Your assignment: Count the lines below that contain the word "models", and reply with only that number.

── Records shown

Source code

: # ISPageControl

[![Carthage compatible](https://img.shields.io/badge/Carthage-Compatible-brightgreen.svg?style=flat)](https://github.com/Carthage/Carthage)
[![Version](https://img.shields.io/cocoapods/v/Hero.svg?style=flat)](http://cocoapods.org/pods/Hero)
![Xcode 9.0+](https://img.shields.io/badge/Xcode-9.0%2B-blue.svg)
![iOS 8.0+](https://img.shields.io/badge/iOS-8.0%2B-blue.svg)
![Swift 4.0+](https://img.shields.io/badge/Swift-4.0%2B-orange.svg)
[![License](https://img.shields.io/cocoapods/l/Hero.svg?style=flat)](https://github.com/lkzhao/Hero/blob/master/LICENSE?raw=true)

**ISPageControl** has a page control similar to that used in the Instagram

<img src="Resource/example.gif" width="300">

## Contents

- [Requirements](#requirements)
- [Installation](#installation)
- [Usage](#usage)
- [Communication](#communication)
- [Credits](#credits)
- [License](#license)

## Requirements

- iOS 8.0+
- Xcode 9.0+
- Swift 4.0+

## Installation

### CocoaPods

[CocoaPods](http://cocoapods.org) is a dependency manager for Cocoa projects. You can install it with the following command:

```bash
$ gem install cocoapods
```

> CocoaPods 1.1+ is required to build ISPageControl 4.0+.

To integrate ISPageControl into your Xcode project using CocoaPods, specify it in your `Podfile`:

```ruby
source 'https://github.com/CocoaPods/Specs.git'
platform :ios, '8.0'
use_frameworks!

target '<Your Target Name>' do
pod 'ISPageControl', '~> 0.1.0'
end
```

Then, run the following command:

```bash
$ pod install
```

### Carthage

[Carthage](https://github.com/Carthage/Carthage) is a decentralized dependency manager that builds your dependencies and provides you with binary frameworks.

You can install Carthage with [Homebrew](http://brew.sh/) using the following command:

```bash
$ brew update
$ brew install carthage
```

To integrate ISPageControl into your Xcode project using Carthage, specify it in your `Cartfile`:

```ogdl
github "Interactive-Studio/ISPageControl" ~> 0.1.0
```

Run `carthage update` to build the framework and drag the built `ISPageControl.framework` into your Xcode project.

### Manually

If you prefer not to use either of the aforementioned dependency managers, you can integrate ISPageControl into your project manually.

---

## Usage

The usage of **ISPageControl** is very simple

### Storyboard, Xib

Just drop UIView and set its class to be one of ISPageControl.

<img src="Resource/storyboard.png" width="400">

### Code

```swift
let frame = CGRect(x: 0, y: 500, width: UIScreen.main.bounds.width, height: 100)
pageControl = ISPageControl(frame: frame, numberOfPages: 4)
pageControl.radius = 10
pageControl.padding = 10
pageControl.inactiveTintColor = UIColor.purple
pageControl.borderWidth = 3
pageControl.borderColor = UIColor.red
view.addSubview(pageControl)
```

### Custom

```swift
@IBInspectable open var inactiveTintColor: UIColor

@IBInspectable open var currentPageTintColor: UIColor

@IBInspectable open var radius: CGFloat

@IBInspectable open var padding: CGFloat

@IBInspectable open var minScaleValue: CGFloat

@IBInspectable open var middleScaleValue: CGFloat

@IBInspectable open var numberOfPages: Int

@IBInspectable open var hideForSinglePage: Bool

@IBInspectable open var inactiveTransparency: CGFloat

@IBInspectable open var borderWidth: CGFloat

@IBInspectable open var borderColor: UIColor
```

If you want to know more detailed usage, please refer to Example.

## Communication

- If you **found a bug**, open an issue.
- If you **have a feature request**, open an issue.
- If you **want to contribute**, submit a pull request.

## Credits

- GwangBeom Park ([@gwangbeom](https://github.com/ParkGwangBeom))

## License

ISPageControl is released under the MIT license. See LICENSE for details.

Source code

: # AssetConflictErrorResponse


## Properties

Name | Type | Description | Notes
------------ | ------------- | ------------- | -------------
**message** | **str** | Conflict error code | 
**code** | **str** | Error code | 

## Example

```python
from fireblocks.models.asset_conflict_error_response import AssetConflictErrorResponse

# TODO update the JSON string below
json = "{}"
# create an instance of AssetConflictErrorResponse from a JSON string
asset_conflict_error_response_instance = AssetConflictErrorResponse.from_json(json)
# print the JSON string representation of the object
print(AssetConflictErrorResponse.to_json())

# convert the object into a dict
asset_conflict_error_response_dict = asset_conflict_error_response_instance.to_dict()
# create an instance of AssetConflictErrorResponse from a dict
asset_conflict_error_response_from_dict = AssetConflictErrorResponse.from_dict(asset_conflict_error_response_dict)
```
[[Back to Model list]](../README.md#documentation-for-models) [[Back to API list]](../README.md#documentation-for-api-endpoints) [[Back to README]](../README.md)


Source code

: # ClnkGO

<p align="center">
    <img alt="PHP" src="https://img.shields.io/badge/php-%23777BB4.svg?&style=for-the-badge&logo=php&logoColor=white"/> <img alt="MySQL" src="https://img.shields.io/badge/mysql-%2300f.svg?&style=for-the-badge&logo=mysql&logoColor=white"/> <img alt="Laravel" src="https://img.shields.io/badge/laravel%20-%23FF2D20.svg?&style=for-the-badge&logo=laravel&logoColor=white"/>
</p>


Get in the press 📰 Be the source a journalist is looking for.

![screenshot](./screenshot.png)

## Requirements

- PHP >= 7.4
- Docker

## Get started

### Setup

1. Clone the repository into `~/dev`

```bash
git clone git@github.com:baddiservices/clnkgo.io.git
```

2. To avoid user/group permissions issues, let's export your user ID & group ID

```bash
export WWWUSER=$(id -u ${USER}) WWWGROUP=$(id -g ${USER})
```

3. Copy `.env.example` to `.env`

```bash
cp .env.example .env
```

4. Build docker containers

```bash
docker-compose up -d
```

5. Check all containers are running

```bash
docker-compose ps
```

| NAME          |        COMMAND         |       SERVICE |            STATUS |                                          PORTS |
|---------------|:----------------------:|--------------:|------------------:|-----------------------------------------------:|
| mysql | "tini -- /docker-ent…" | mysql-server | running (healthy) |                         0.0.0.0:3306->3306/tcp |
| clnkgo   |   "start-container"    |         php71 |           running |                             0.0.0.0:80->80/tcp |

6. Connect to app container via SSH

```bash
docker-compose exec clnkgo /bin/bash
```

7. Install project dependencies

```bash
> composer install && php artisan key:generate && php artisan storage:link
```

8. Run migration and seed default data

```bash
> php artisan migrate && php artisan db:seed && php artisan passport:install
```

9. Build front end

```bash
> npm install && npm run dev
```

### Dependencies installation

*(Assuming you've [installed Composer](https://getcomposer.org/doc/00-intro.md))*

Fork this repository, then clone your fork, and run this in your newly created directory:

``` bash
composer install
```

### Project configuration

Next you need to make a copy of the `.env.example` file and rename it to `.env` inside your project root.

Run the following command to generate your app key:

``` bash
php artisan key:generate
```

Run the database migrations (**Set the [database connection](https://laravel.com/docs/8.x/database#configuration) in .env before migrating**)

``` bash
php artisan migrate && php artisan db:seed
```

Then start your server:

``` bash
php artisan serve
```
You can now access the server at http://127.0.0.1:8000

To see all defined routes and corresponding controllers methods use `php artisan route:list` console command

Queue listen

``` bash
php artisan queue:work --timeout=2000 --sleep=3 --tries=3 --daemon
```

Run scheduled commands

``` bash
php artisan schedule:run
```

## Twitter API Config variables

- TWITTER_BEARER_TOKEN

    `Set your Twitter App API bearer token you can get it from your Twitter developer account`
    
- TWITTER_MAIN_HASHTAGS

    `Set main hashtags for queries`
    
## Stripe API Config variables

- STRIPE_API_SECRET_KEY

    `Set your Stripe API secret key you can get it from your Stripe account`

────

Output for this task: 2